■ **WHAT YOU WILL DO**
Search the material below for the word "layers". Copy every line that has it.
*** Opening SOURCE RECORDS ***
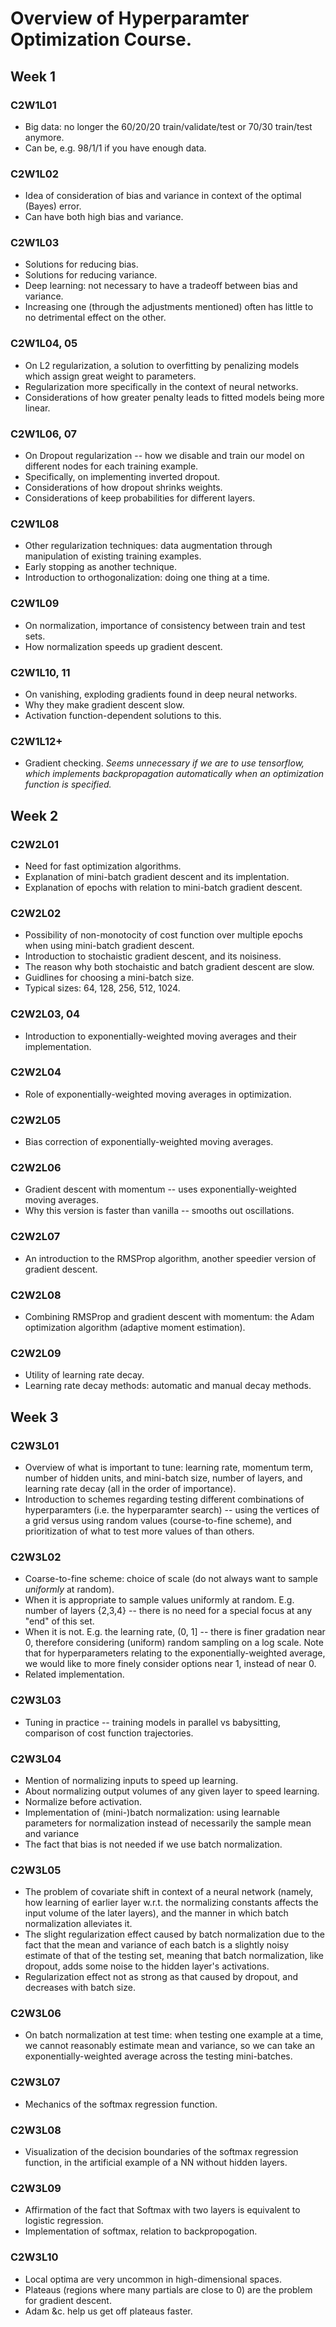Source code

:# Overview of Hyperparamter Optimization Course.

## Week 1

### C2W1L01
- Big data: no longer the 60/20/20 train/validate/test or 70/30 train/test
  anymore.
- Can be, e.g. 98/1/1 if you have enough data.

### C2W1L02
- Idea of consideration of bias and variance in context of the optimal (Bayes)
  error.
- Can have both high bias and variance.

### C2W1L03
- Solutions for reducing bias.
- Solutions for reducing variance.
- Deep learning: not necessary to have a tradeoff between bias and variance.
- Increasing one (through the adjustments mentioned) often has little to no
  detrimental effect on the other.

### C2W1L04, 05
- On L2 regularization, a solution to overfitting by penalizing models which
  assign great weight to parameters.
- Regularization more specifically in the context of neural networks.
- Considerations of how greater penalty leads to fitted models being more
  linear.

### C2W1L06, 07
- On Dropout regularization -- how we disable and train our model on different
  nodes for each training example.
- Specifically, on implementing inverted dropout.
- Considerations of how dropout shrinks weights.
- Considerations of keep probabilities for different layers.

### C2W1L08
- Other regularization techniques: data augmentation through manipulation of
  existing training examples.
- Early stopping as another technique.
- Introduction to orthogonalization: doing one thing at a time.

### C2W1L09
- On normalization, importance of consistency between train and test sets.
- How normalization speeds up gradient descent.

### C2W1L10, 11
- On vanishing, exploding gradients found in deep neural networks.
- Why they make gradient descent slow.
- Activation function-dependent solutions to this.

### C2W1L12+
- Gradient checking. *Seems unnecessary if we are to use tensorflow, which
  implements backpropagation automatically when an optimization function is
  specified.*
  
## Week 2

### C2W2L01
- Need for fast optimization algorithms.
- Explanation of mini-batch gradient descent and its implentation.
- Explanation of epochs with relation to mini-batch gradient descent.

### C2W2L02
- Possibility of non-monotocity of cost function over multiple epochs when using
  mini-batch gradient descent.
- Introduction to stochaistic gradient descent, and its noisiness.
- The reason why both stochaistic and batch gradient descent are slow.
- Guidlines for choosing a mini-batch size.
- Typical sizes: 64, 128, 256, 512, 1024.

### C2W2L03, 04
- Introduction to exponentially-weighted moving averages and their
  implementation. 

### C2W2L04
- Role of exponentially-weighted moving averages in optimization.

### C2W2L05
- Bias correction of exponentially-weighted moving averages.

### C2W2L06
- Gradient descent with momentum -- uses exponentially-weighted moving averages.
- Why this version is faster than vanilla -- smooths out oscillations.

### C2W2L07
- An introduction to the RMSProp algorithm, another speedier version of gradient
  descent.

### C2W2L08
- Combining RMSProp and gradient descent with momentum: the Adam optimization
  algorithm (adaptive moment estimation).

### C2W2L09
- Utility of learning rate decay.
- Learning rate decay methods: automatic and manual decay methods.

## Week 3

### C2W3L01
- Overview of what is important to tune: learning rate, momentum term, number of
  hidden units, and mini-batch size, number of layers, and learning rate decay
  (all in the order of importance).
- Introduction to schemes regarding testing different combinations of
  hyperparamters (i.e. the hyperparamter search) -- using the vertices of a grid
  versus using random values (course-to-fine scheme), and prioritization of what
  to test more values of than others.

### C2W3L02
- Coarse-to-fine scheme: choice of scale (do not always want to sample *uniformly*
  at random).
- When it is appropriate to sample values uniformly at random. E.g. number of
  layers {2,3,4} -- there is no need for a special focus at any "end" of this set.
- When it is not. E.g. the learning rate, (0, 1] -- there is finer gradation
  near 0, therefore considering (uniform) random sampling on a log scale.
  Note that for hyperparameters relating to the exponentially-weighted average,
  we would like to more finely consider options near 1, instead of near 0.
- Related implementation.

### C2W3L03
- Tuning in practice -- training models in parallel vs babysitting, comparison
  of cost function trajectories.   

### C2W3L04
- Mention of normalizing inputs to speed up learning.
- About normalizing output volumes of any given layer to speed learning.
- Normalize before activation.
- Implementation of (mini-)batch normalization: using learnable parameters for
  normalization instead of necessarily the sample mean and variance
- The fact that bias is not needed if we use batch normalization.

### C2W3L05
- The problem of covariate shift in context of a neural network (namely, how
  learning of earlier layer w.r.t. the normalizing constants affects the input
  volume of the later layers), and the manner in which batch normalization
  alleviates it.
- The slight regularization effect caused by batch normalization due to the fact
  that the mean and variance of each batch is a slightly noisy estimate of that
  of the testing set, meaning that batch normalization, like dropout, adds some
  noise to the hidden layer's activations.
- Regularization effect not as strong as that caused by dropout, and decreases
  with batch size.

### C2W3L06
- On batch normalization at test time: when testing one example at a time, we
  cannot reasonably estimate mean and variance, so we can take an
  exponentially-weighted average across the testing mini-batches.

### C2W3L07
- Mechanics of the softmax regression function.

### C2W3L08
- Visualization of the decision boundaries of the softmax regression function,
  in the artificial example of a NN without hidden layers.

### C2W3L09
- Affirmation of the fact that Softmax with two layers is equivalent to logistic
  regression.
- Implementation of softmax, relation to backpropogation.

### C2W3L10
- Local optima are very uncommon in high-dimensional spaces.
- Plateaus (regions where many partials are close to 0) are the problem for
  gradient descent. 
- Adam &c. help us get off plateaus faster.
*** Closing SOURCE RECORDS ***
■ **SOLUTION BELOW**
- Considerations of keep probabilities for different layers.
  hidden units, and mini-batch size, number of layers, and learning rate decay
  layers {2,3,4} -- there is no need for a special focus at any "end" of this set.
  volume of the later layers), and the manner in which batch normalization
  in the artificial example of a NN without hidden layers.
- Affirmation of the fact that Softmax with two layers is equivalent to logistic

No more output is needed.